The same theme persists. On a cold rainy day lost myself in working with the soil (also ruined my hands and nails), again and again the same activities. In most cases working with plants helps me to be stable, but today I developed a mounting nervous tension - simply a reaction to my prison status with Daddy. I fight against this state, winning most of the time.
This was a beautiful day. Tommy Webb has had the garden plowed several times until the soil is loamy, ready to plant. He planted vegetable seeds today, carrots, beans. I planted flower seeds, zinnias in a large plot. Daddy becomes antagonistic after 6 o'clock. He definitely is retrogressing since his behavior patterns are changing. When I see him every day, it is difficult to judge extent of his illness.
Are we supposed to live in the woods like timid deer or do we live like brave people, accepting anything which comes. Today on this day with bright sunlight and with the air cleansed I feel like a new person, one who will pursue her life as she so desires. T. Webb planted tomatoes and I planted begonias (with my happy side predominant). I became happier when Ann called with refreshing news. In her new school Amy scored very high on a National Test. Rosy called - Joe has a summer job.
My philosophy did not change today. I went to Charleroi by bus, had my hair completely revitalized (colored and cut), shopped around for two hours and finally came home about 1:20. This brief excursion away from Daddy was valuable for my state of mind and from what I could judge did not hurt him one bit. I must face the reality that he is physically present but mentally absent. This is sad, especially for me but I can't live in a continuous state of unhappiness.

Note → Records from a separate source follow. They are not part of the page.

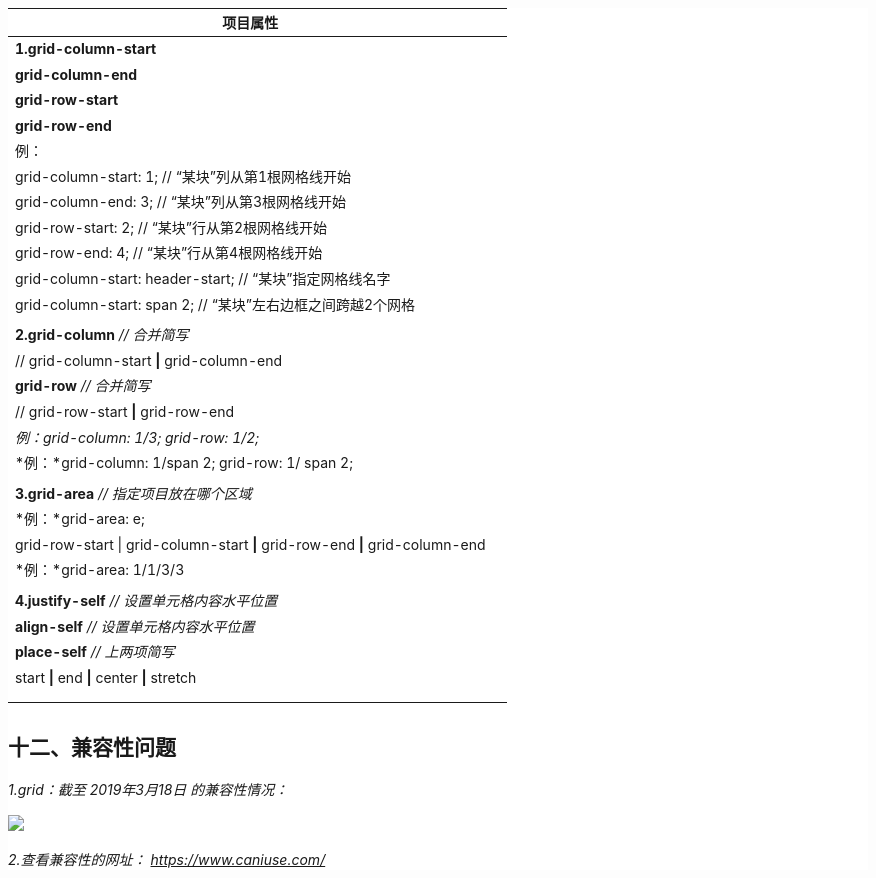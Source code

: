 



| 项目属性                                                     |      |
| ------------------------------------------------------------ | ---- |
| **1.grid-column-start**                                      |      |
| **grid-column-end**                                          |      |
| **grid-row-start**                                           |      |
| **grid-row-end**                                             |      |
| 例：                                                         |      |
| grid-column-start: 1; // “某块”列从第1根网格线开始           |      |
| grid-column-end: 3; // “某块”列从第3根网格线开始             |      |
| grid-row-start: 2; // “某块”行从第2根网格线开始              |      |
| grid-row-end: 4; // “某块”行从第4根网格线开始                |      |
| grid-column-start: header-start; // “某块”指定网格线名字     |      |
| grid-column-start: span 2; // “某块”左右边框之间跨越2个网格  |      |
|                                                              |      |
| **2.grid-column** *// 合并简写*                              |      |
| // grid-column-start **\|** grid-column-end                  |      |
| **grid-row** *// 合并简写*                                   |      |
| // grid-row-start **\|** grid-row-end                        |      |
| *例：grid-column: 1/3;     grid-row: 1/2;*                   |      |
| *例：*grid-column: 1/span 2;    grid-row: 1/ span 2;         |      |
|                                                              |      |
| **3.grid-area** *// 指定项目放在哪个区域*                    |      |
| *例：*grid-area: e;                                          |      |
| grid-row-start \| grid-column-start **\|** grid-row-end **\|** grid-column-end |      |
| *例：*grid-area:  1/1/3/3                                    |      |
|                                                              |      |
| **4.justify-self** *// 设置单元格内容水平位置*               |      |
| **align-self** *// 设置单元格内容水平位置*                   |      |
| **place-self** *// 上两项简写*                               |      |
| start **\|** end **\|** center **\|** stretch                |      |
|                                                              |      |
|                                                              |      |

## 十二、兼容性问题

*1.grid：截至 2019年3月18日 的兼容性情况：*

![](C:\Users\YH\Desktop\TypoaImg\浏览器兼容.png)

*2.查看兼容性的网址： https://www.caniuse.com/*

I must find someone to laugh with or I will also become ill.
I must continue to grow freely, honestly, patiently and cheerfully. When growth ceases, I will become non-existent. I determined to try to inject some such feeling in Daddy by getting him to walk a few blocks today. He, as usual, recognized several people, he got away from his usual environment, and he saw that the world was still with us. We walked on two different occasions today. I can't see any noticeable effect for Daddy, but I know it has a therapeutic effect on me. Visited Dora this afternoon.